For both delayed recall and digit ordering, there were no sex interactions, and the contemporaneous effect was significant while the lagged effect was not. A 1-point increase in BMI between the ages of 65 and 72 was associated with a contemporaneous decline of 0.71 percentage points in delayed recall (p < .001) and of 0.72 percentage points in digit ordering (p < .001). These effects are modest in size, but nontrivial. For example, as BMI increased by 1 point, delayed recall and digit ordering decreased by approximately 0.7 percentage points. In comparison, developing high blood pressure was associated with decreases in these scores of approximately 2.8 percentage points. For increasing weight to equal the effect of developing high blood pressure, then a participant would need to gain 4 or more points in BMI, which happened to 13% of participants between age 54 and 65, and to 12% of participants between age 65 and 72.
Discussion
This study assessed the relationship between BMI and memory functions—measured as immediate recall, delayed recall, and digit ordering—in a cohort of 3 637 White high school graduates as they aged from 54 to 72. The evidence was unequivocal that increasing weight was detrimental for performance.
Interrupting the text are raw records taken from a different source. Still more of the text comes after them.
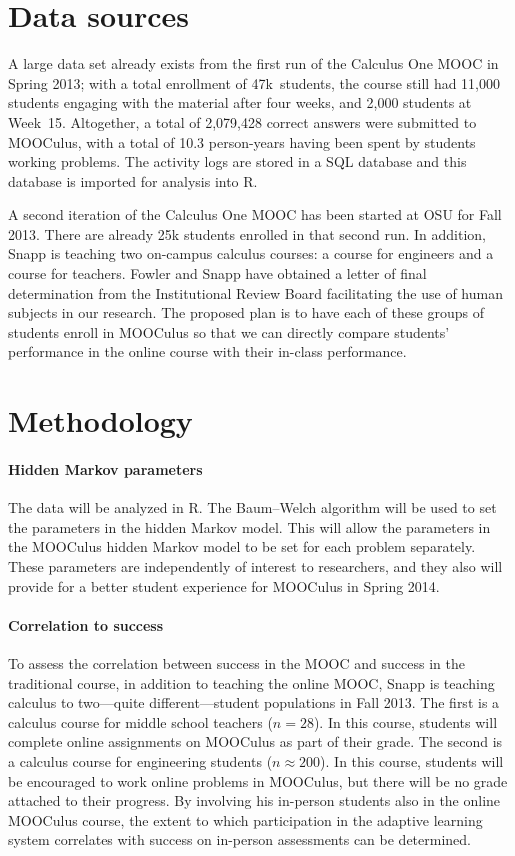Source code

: \documentclass[12pt]{article}
\begin{document}
\section{Data sources}

A large data set already exists from the first run of the Calculus One
MOOC in Spring 2013; with a total enrollment of 47k~students, the
course still had 11,000 students engaging with the material after four
weeks, and 2,000 students at Week~15.  Altogether, a total of
2,079,428 correct answers were submitted to MOOCulus, with a total of
10.3 person-years having been spent by students working problems.  The
activity logs are stored in a SQL database and this database is
imported for analysis into R.

A second iteration of the Calculus One MOOC has been started at OSU
for Fall 2013.  There are already 25k students enrolled in that second
run.  In addition, Snapp is teaching two on-campus calculus courses: a
course for engineers and a course for teachers.  Fowler and Snapp have
obtained a letter of final determination from the Institutional Review
Board facilitating the use of human subjects in our research.  The
proposed plan is to have each of these groups of students enroll in
MOOCulus so that we can directly compare students' performance in the
online course with their in-class performance.

\section{Methodology}

\paragraph{Hidden Markov parameters}

The data will be analyzed in R. The Baum--Welch algorithm will be used
to set the parameters in the hidden Markov model. This will allow the
parameters in the MOOCulus hidden Markov model to be set for each
problem separately.  These parameters are independently of interest to
researchers, and they also will provide for a better student
experience for MOOCulus in Spring 2014.

\paragraph{Correlation to success}

To assess the correlation between success in the MOOC and success in
the traditional course, in addition to teaching the online MOOC, Snapp
is teaching calculus to two---quite different---student populations in
Fall 2013.  The first is a calculus course for middle school teachers
($n=28$). In this course, students will complete online assignments on
MOOCulus as part of their grade.  The second is a calculus course for
engineering students ($n\approx 200$).  In this course, students will
be encouraged to work online problems in MOOCulus, but there will be
no grade attached to their progress.  By involving his in-person
students also in the online MOOCulus course, the extent to which
participation in the adaptive learning system correlates with success
on in-person assessments can be determined.
\end{document}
Greater increases in BMI were associated with a greater decline in immediate recall for females only, both contemporaneously and following a lag. Increases in BMI were associated with greater contemporaneous—but not lagged—declines in both delayed recall and digit ordering for both males and females.
Differences across the 3 measures of memory were anticipated, as immediate recall, delayed recall, and digit ordering tap short-term, long-term, and working memory to varying degrees (17). These functions rely on different regions of the brain, respond differently to normal aging and pathology, and are treated differently in clinical assessment and diagnosis. An effect of obesity for females, but not males, is consistent with research among both older (7) and younger (18) adults. However, reviews have concluded that the data are presently insufficient to draw firm conclusions about either cognitive domain or sex (9).
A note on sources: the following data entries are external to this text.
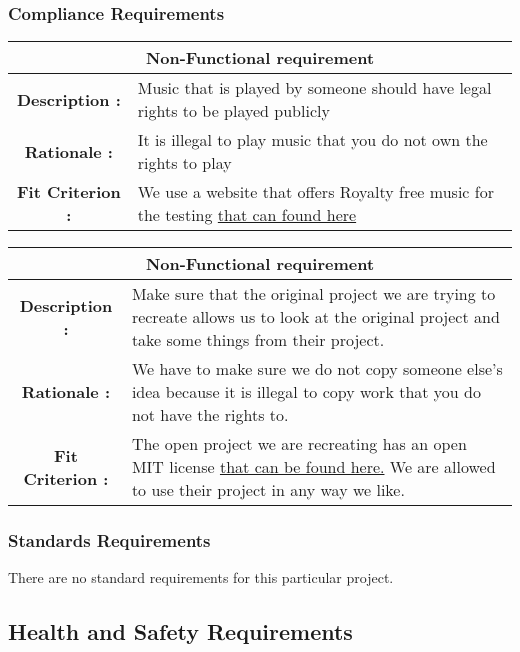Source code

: \documentclass[12pt, titlepage]{article}
\begin{document}
\subsubsection{Compliance Requirements}
\begin{center}
\begin{table}[H]
\begin{tabularx}{\textwidth}{| c X |}
\hline
\multicolumn{2}{|c|}{\textbf{Non-Functional requirement}}\\
\hline
\textbf{Description : } &  Music that is played by someone should have legal rights to be played publicly \\ 
\hline 
\textbf{Rationale : } & It is illegal to play music that you do not own the rights to play \\
\hline
\textbf{Fit Criterion : } & We use a website that offers Royalty free music for the testing \href{http://www.bensound.com/}{that can found here} \\
\hline
\end{tabularx}
\end{table}

\begin{table} [H]
\begin{tabularx}{\textwidth}{| c X |}
\hline
\multicolumn{2}{|c|}{\textbf{Non-Functional requirement}}\\
\hline
\textbf{Description : } & Make sure that the original project we are trying to recreate allows us to look at the original project and take some things from their project. \\ 
\hline 
\textbf{Rationale : } & We have to make sure we do not copy someone else's idea because it is illegal to copy work that you do not have the rights to. \\
\hline
\textbf{Fit Criterion : } & The open project we are recreating has an open MIT license \href{LICENSE.txt} {that can be found here.} We are allowed to use their project in any way we like.\\
\hline
\end{tabularx}
\end{table}
\end{center}

\subsubsection{Standards Requirements}
There are no standard requirements for this particular project.

\subsection{Health and Safety Requirements}
\end{document}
This study had several limitations of note. First, the WLS measure is BMI. Fat disposition changes with aging such that BMI alone is not always an accurate representation of adiposity (9). Second, participants self-reported whether a doctor had diagnosed them with cardiometabolic conditions. Undiagnosed or subclinical conditions are unaccounted for. Third, the WLS did not include a cognitive battery at age 54, so we were limited in our ability to examine the extent to which cognitive change may precipitate weight change. Finally, all participants were non-Hispanic White. This homogeneity is an advantage insofar as mixed results in previous research may be due to a stronger association between weight and cognition among White Americans than among Americans of color (19). However, rates of cognitive impairment are much higher in older adults of color, who are also more likely to be exposed to conditions such as food insecurity that affect weight trajectories (20).
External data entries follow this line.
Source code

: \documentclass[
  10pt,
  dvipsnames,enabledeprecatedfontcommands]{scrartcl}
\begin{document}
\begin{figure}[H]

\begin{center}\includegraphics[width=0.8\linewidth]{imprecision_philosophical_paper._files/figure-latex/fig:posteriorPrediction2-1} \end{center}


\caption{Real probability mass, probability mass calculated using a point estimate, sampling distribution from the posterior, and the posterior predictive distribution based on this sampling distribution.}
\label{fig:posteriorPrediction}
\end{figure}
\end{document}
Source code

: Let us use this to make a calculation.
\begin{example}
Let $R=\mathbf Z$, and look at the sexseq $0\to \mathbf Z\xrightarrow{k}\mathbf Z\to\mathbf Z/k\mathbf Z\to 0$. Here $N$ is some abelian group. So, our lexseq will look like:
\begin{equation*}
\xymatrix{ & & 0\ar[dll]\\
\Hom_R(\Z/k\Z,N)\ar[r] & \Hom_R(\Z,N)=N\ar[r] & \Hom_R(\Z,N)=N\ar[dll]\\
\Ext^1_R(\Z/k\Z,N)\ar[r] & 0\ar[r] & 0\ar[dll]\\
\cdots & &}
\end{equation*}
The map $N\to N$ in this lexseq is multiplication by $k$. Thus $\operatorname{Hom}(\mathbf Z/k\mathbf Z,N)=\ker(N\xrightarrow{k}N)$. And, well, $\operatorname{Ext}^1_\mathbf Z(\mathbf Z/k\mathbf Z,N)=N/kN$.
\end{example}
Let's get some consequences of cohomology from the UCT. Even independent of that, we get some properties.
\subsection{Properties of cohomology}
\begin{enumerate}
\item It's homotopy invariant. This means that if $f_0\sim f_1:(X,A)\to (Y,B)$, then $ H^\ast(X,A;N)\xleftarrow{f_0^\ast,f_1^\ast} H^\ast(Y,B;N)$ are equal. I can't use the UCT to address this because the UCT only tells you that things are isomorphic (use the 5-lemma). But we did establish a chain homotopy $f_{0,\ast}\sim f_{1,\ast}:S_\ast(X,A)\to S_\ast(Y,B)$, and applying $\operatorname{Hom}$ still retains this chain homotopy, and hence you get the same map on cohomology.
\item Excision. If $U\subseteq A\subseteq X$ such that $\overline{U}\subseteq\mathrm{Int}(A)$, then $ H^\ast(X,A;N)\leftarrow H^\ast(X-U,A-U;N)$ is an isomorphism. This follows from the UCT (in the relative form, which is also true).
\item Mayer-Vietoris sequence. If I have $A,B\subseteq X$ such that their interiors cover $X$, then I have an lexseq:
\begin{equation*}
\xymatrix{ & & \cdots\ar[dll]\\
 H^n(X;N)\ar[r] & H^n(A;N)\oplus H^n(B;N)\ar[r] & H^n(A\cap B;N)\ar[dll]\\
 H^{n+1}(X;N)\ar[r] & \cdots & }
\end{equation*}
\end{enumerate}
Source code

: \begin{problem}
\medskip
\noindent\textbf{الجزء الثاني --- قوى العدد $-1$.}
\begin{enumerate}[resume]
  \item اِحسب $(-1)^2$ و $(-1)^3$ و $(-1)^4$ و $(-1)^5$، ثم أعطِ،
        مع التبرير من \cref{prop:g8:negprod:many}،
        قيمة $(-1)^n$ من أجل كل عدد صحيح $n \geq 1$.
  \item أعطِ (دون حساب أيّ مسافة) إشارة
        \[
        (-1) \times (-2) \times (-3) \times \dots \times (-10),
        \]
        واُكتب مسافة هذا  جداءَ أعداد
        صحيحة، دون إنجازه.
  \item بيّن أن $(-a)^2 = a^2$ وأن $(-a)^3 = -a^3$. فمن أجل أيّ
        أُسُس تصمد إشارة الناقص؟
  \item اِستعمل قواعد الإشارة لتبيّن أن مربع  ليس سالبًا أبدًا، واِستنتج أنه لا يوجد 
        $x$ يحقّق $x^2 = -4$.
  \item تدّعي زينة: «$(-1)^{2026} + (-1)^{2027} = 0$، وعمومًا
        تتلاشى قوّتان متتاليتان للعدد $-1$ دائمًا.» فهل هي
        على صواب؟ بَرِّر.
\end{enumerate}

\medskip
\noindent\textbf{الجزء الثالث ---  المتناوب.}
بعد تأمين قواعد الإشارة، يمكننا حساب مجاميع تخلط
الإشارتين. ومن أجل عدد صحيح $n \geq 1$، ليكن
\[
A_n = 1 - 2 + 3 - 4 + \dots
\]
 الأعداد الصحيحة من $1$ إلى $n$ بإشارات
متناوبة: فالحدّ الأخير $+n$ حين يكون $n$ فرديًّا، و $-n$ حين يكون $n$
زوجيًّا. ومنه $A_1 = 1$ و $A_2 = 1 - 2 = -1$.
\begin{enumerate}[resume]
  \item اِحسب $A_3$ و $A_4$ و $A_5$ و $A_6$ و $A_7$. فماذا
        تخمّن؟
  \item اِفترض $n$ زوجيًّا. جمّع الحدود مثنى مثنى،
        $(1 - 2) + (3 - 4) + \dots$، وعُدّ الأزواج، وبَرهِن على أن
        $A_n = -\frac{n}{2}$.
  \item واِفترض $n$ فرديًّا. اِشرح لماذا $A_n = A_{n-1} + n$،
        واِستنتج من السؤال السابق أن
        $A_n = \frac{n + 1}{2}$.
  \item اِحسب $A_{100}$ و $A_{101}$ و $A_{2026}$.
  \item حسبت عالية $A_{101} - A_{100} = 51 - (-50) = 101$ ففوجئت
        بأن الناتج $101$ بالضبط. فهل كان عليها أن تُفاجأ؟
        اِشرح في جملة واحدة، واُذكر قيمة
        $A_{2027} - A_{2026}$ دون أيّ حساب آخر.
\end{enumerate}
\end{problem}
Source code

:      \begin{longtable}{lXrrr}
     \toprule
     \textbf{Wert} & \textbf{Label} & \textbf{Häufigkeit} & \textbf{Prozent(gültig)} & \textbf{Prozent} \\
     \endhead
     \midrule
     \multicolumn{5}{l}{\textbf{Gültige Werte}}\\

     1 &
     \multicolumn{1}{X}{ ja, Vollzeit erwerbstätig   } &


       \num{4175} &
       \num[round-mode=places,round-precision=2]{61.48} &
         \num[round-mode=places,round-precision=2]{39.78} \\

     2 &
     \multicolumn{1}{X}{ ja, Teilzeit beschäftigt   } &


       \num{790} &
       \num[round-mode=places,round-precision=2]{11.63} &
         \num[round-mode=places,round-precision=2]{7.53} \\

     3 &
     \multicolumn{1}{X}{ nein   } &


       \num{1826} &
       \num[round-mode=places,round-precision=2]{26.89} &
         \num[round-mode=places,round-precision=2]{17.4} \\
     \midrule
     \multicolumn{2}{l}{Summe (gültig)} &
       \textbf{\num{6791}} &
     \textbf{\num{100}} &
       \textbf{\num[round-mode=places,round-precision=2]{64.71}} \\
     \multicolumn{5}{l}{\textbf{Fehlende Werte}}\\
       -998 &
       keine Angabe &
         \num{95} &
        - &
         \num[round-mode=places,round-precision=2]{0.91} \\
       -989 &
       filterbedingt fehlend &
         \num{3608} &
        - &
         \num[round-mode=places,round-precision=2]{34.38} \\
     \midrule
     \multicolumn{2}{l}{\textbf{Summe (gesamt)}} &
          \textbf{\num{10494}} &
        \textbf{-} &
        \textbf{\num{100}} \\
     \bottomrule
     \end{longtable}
However, this study also contributed several strengths. First, WLS participants have cognitive protective factors, including their White race and high level of educational attainment, and so the observation period of ages 54–72 likely precedes dementia-related weight loss for the average participant. The homogeneity of the sample also provides some natural controls for factors such as race/ethnicity that may influence the association between BMI and cognition (9). Second, our models include repeated measures of multiple possible confounders, including cardiometabolic conditions, depressive symptoms, and socioeconomic status (6). Finally, our fixed-effects regression analysis isolates within-person effects from between-person effects and accounts for sources of unobserved heterogeneity.
Funding
This work was supported by the National Institutes of Health (grant number R01AG057491 to S.M.M.).
Acknowledgments
Sara Kobielski conceived the study and performed the literature review and descriptive statistics. Sara M. Moorman conducted the regression analyses and wrote the paper.
Conflict of Interest
None declared.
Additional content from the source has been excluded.